Fascinating as usual Ken, thank you. I am still absorbing the tech, but one thing that struck me in the very detailed photos (thanks for that) it does not appear that the components, resistors, capacitors etc. were soldered to the binding posts, it looks almost as if they were welded or fused?
I am wondering if that was for reliability due to vibrations of launch ?
Right, it had to survive the vibration of the mighty Saturn V.
But even so, that construction, the insulating tubes and hot glue, I am not sure I would risk my life on that!
It's unlikely the astronauts would trust their life to this processor alone. There would be at least one backup, and probably a plan in the event of total communication failure. System design!
Could be but just looking at the block diag Ken showed, that thing looked like a really critical component that all the comm ran through, although it looks like there may have been a way to bypass it for voice only comm in an emergency.
But regardless, I still think those guys were amazingly brave, they knew the thing they were riding in was pretty cutting edge and there were big risks. (Apollo 13 of course is an example).
Thank you for all of your articles, they make hardware engineering understandable for someone like me who is a software engineer and burns himself every time he touches a soldering iron :)
> The components are liberally covered in what looks like hot glue. I suspect that the hot glue was only used in equipment for ground testing, while modules for spaceflight were fully encapsulated to prevent short circuits.
This is making me wonder, where in the world are you getting this stuff from?
A collector loaned us the premodulation processor. I think he got it from RR Auction, which regularly has auctions with lots of amazing space hardware.
>The unusual feature of this module is the encapsulated module in the upper left. This module appears to contain three transistors and five capacitors. It's unclear why these components are encased in plastic. The block diagram for this module doesn't show any special circuitry that would motivate encapsulation. I hope to reverse-engineer this module to figure this out.
I'd also say thermal coupling to ensure these components drift with some common average temperature. One thing where this would be done is e.g. an exponential converter or an antilog-amplifier, although there one would need only two transistors (one PNP and one NPN).
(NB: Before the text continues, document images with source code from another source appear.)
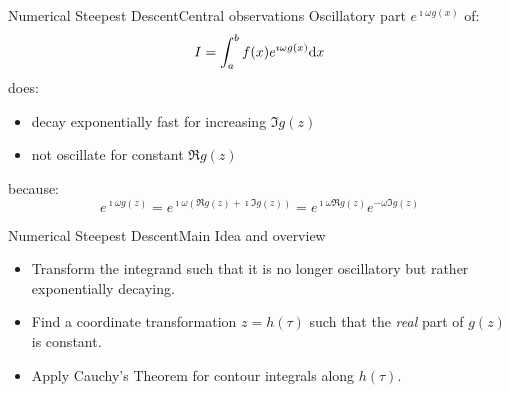 \documentclass{beamer}
\begin{document}
\begin{frame}{Numerical Steepest Descent}{Central observations}
  Oscillatory part $e^{\imath \omega g(x)}$ of:
  \begin{equation*}
    I = \int_a^b f(x) e^{\imath \omega g(x)} \mathrm{d}x
  \end{equation*}
  does:
  \begin{itemize}
    \item decay exponentially fast for increasing $\Im g(z)$
    \item not oscillate for constant $\Re g(z)$
  \end{itemize}
  because:
  \begin{equation*}
    e^{\imath \omega g(z)}
    =
    e^{\imath \omega (\Re g(z) + \imath \Im g(z))}
    =
    e^{\imath \omega \Re g(z)}
    e^{- \omega \Im g(z)}
  \end{equation*}
\end{frame}


\begin{frame}{Numerical Steepest Descent}{Main Idea and overview}
  \begin{itemize}
    \item Transform the integrand such that it is no longer oscillatory but rather exponentially decaying.
  \end{itemize}
  \vspace{1cm}
  \begin{itemize}
    \item Find a coordinate transformation $z = h(\tau)$ such that the \emph{real} part
          of $g(z)$ is constant.
    \item Apply Cauchy's Theorem for contour integrals along $h(\tau)$.
  \end{itemize}
\end{frame}
\end{document}
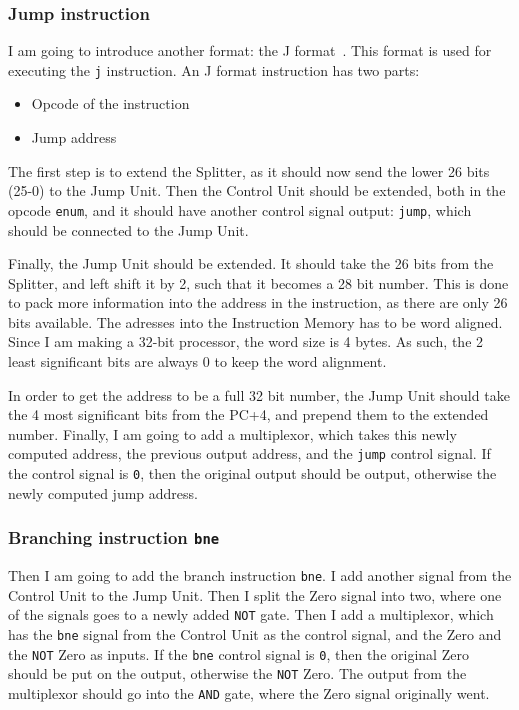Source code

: \subsubsection*{Jump instruction}
I am going to introduce another format: the J format~\cite{ref:ark-book}. This
format is used for executing the \texttt{j} instruction. An J format
instruction has two parts:
\begin{itemize}
    \item {}
         Opcode of the instruction
    \item {}
         Jump address
\end{itemize}

The first step is to extend the Splitter, as it should now send the lower 26
bits (25-0) to the Jump Unit. Then the Control Unit should be extended, both in
the opcode \texttt{enum}, and it should have another control signal output:
\texttt{jump}, which should be connected to the Jump Unit.

Finally, the Jump Unit should be extended. It should take the 26 bits from the
Splitter, and left shift it by 2, such that it becomes a 28 bit number. This is
done to pack more information into the address in the instruction, as there are
only 26 bits available. The adresses into the Instruction Memory has to be word
aligned. Since I am making a 32-bit processor, the word size is 4 bytes. As
such, the 2 least significant bits are always 0 to keep the word alignment.

In order to get the address to be a full 32 bit number, the Jump Unit should
take the 4 most significant bits from the PC+4, and prepend them to
the extended number. Finally, I am going to add a multiplexor, which takes
this newly computed address, the previous output address, and the \texttt{jump}
control signal. If the control signal is \texttt{0}, then the original output
should be output, otherwise the newly computed jump address.

\subsubsection*{Branching instruction \texttt{bne}}
Then I am going to add the branch instruction \texttt{bne}. I add another
signal from the Control Unit to the Jump Unit. Then I split the Zero
signal into two, where one of the signals goes to a newly added
\texttt{NOT} gate.  Then I add a multiplexor, which has the \texttt{bne} signal
from the Control Unit as the control signal, and the Zero and the \texttt{NOT}
Zero as inputs. If the \texttt{bne} control signal is \texttt{0}, then the
original Zero should be put on the output, otherwise the \texttt{NOT} Zero. The
output from the multiplexor should go into the \texttt{AND} gate, where the
Zero signal originally went.

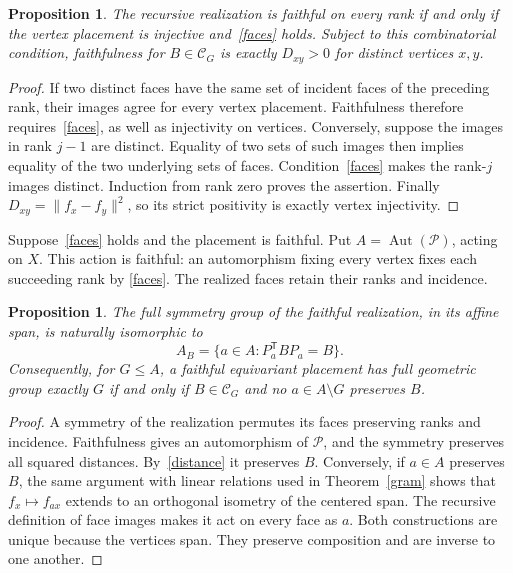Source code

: \documentclass[11pt,a4paper]{article}
\newtheorem{proposition}[theorem]{Proposition}
\newcommand{\Aut}{\operatorname{Aut}}
\begin{document}
\begin{proposition}\label{faithful}
The recursive realization is faithful on every rank if and only if the
vertex placement is injective and~\eqref{faces} holds. Subject to this
combinatorial condition, faithfulness for $B\in\mathcal C_G$ is exactly
$D_{xy}>0$ for distinct vertices $x,y$.
\end{proposition}
\begin{proof}
If two distinct faces have the same set of incident faces of the preceding
rank, their images agree for every vertex placement. Faithfulness therefore
requires~\eqref{faces}, as well as injectivity on vertices. Conversely,
suppose the images in rank $j-1$ are distinct. Equality of two sets of
such images then implies equality of the two underlying sets of faces.
Condition~\eqref{faces} makes the rank-$j$ images distinct. Induction from
rank zero proves the assertion. Finally $D_{xy}=\|f_x-f_y\|^2$, so its
strict positivity is exactly vertex injectivity.
\end{proof}

Suppose~\eqref{faces} holds and the placement is faithful. Put
$A=\Aut(\mathcal P)$, acting on $X$. This action is faithful: an
automorphism fixing every vertex fixes each succeeding rank by
\eqref{faces}. The realized faces retain their ranks and incidence.

\begin{proposition}\label{symmetry}
The full symmetry group of the faithful realization, in its affine span,
is naturally isomorphic to
\[
 A_B=\{a\in A:P_a^{\mathsf T}BP_a=B\}.
\]
Consequently, for $G\leq A$, a faithful equivariant placement has full
geometric group exactly $G$ if and only if $B\in\mathcal C_G$ and no
$a\in A\setminus G$ preserves $B$.
\end{proposition}
\begin{proof}
A symmetry of the realization permutes its faces preserving ranks and
incidence. Faithfulness gives an automorphism of $\mathcal P$, and the
symmetry preserves all squared distances. By~\eqref{distance} it
preserves $B$. Conversely, if $a\in A$ preserves $B$, the same argument
with linear relations used in Theorem~\ref{gram} shows that
$f_x\mapsto f_{ax}$ extends to an orthogonal isometry of the centered
span. The recursive definition of face images makes it act on every
face as $a$. Both constructions are unique because the vertices span.
They preserve composition and are inverse to one another.
\end{proof}
\end{document}
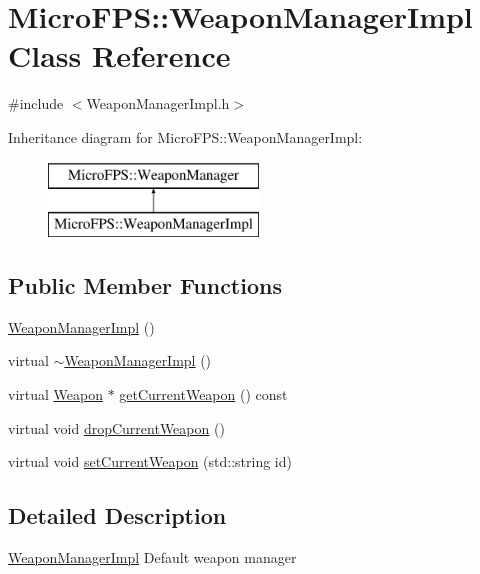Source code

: \hypertarget{class_micro_f_p_s_1_1_weapon_manager_impl}{
\section{MicroFPS::WeaponManagerImpl Class Reference}
\label{d0/da3/class_micro_f_p_s_1_1_weapon_manager_impl}
}


{\ttfamily \#include $<$WeaponManagerImpl.h$>$}

Inheritance diagram for MicroFPS::WeaponManagerImpl:\begin{figure}[H]
\begin{center}
\leavevmode
\includegraphics[height=2.000000cm]{d0/da3/class_micro_f_p_s_1_1_weapon_manager_impl}
\end{center}
\end{figure}
\subsection*{Public Member Functions}
\begin{DoxyCompactItemize}
\item 
\hyperlink{class_micro_f_p_s_1_1_weapon_manager_impl_a88433e44afc92c71c0c1a9ed1f48bf82}{WeaponManagerImpl} ()
\item 
virtual \hyperlink{class_micro_f_p_s_1_1_weapon_manager_impl_aa7ec7f024df54357be5ea45ff4ed7bb4}{$\sim$WeaponManagerImpl} ()
\item 
virtual \hyperlink{class_micro_f_p_s_1_1_weapon}{Weapon} $\ast$ \hyperlink{class_micro_f_p_s_1_1_weapon_manager_impl_a3c8963d52953b5f4dd0d6bc676d41109}{getCurrentWeapon} () const 
\item 
virtual void \hyperlink{class_micro_f_p_s_1_1_weapon_manager_impl_a6f0fb8552dc933c281a2182224fa685b}{dropCurrentWeapon} ()
\item 
virtual void \hyperlink{class_micro_f_p_s_1_1_weapon_manager_impl_a1e1d757ee4ab07289dcfb6842b337c42}{setCurrentWeapon} (std::string id)
\end{DoxyCompactItemize}


\subsection{Detailed Description}
\hyperlink{class_micro_f_p_s_1_1_weapon_manager_impl}{WeaponManagerImpl} Default weapon manager 


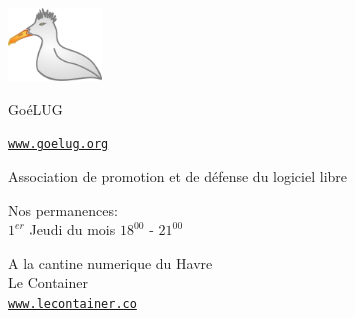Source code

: \includegraphics[width=2.5cm]{goeland}

\vspace{18pt}

\huge

Go\'{e}LUG


\normalsize

\href{http://www.goelug.org}{\tt www.goelug.org}

\vspace{18pt}

Association de promotion et de d\'{e}fense du logiciel libre

\vspace{42pt}

\textsf{Nos permanences:} \\[11pt]
$ 1^{er} $ Jeudi du mois $ 18^{00} $ - $ 21^{00} $ \\

\vspace{34pt}

A la cantine numerique du Havre \\
Le Container \\
\href{http://www.lecontainer.co}{\tt www.lecontainer.co}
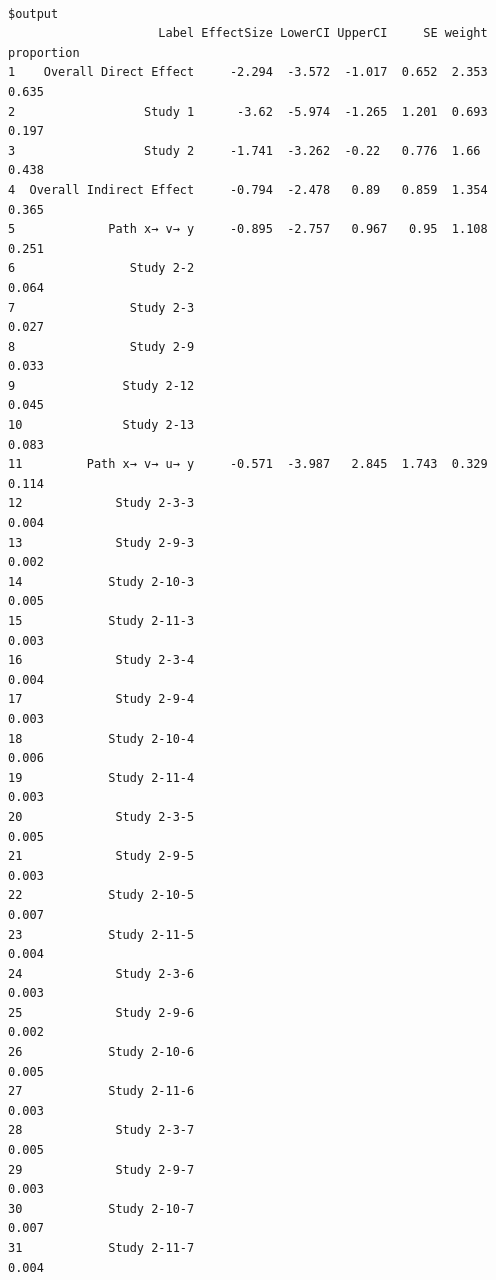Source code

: \begin{verbatim}

$output
                     Label EffectSize LowerCI UpperCI     SE weight proportion
1    Overall Direct Effect     -2.294  -3.572  -1.017  0.652  2.353      0.635
2                  Study 1      -3.62  -5.974  -1.265  1.201  0.693      0.197
3                  Study 2     -1.741  -3.262  -0.22   0.776  1.66       0.438
4  Overall Indirect Effect     -0.794  -2.478   0.89   0.859  1.354      0.365
5             Path x→ v→ y     -0.895  -2.757   0.967   0.95  1.108      0.251
6                Study 2-2                                               0.064
7                Study 2-3                                               0.027
8                Study 2-9                                               0.033
9               Study 2-12                                               0.045
10              Study 2-13                                               0.083
11         Path x→ v→ u→ y     -0.571  -3.987   2.845  1.743  0.329      0.114
12             Study 2-3-3                                               0.004
13             Study 2-9-3                                               0.002
14            Study 2-10-3                                               0.005
15            Study 2-11-3                                               0.003
16             Study 2-3-4                                               0.004
17             Study 2-9-4                                               0.003
18            Study 2-10-4                                               0.006
19            Study 2-11-4                                               0.003
20             Study 2-3-5                                               0.005
21             Study 2-9-5                                               0.003
22            Study 2-10-5                                               0.007
23            Study 2-11-5                                               0.004
24             Study 2-3-6                                               0.003
25             Study 2-9-6                                               0.002
26            Study 2-10-6                                               0.005
27            Study 2-11-6                                               0.003
28             Study 2-3-7                                               0.005
29             Study 2-9-7                                               0.003
30            Study 2-10-7                                               0.007
31            Study 2-11-7                                               0.004

\end{verbatim}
temperature consistency across all the parts, probably. It's the reason things like discrete current sources use dual transistor packages: important transistor parameters track strongly with temperature, and if you want them to match, the temperatures need to be the same.
I like the traveling wave tube amplifier because it's such a wild way to amplify a signal. The digital ranging using a pseudorandom sequence is also pretty cool.
That article you did on the digital ranging was fantastic in part because once you read it, you think "Yea, that is a great way to do that, why didn't I think of that!". It was both novel and easy to appreciate.
A great write-up, but for me the cherry on top is footnote #7 that describes exactly what "SCE to AUX" actually did and how it managed to reset the telemetry when Apollo 12 was struck by lightning. Very cool to finally understand what happened.
He's done a bunch of videos on the S-band transponder that is connected to the premodulation processor, but hasn't covered the premodulation processor yet.
I was 14 when Neil Armstrong set foot on the Moon, it was one of the inspirations for me to become and engineer, and no doubt had that effect on generations.
I love seeing this old Apollo gear. I know the Apollo AGC has been posted here a million times but this RF stuff was really cool to get a look at!
Yes, I expect you could put the whole premodulation processor on a single IC nowadays. Even in the late 1960s, an op amp IC could have replaced the amplifiers built from discrete components.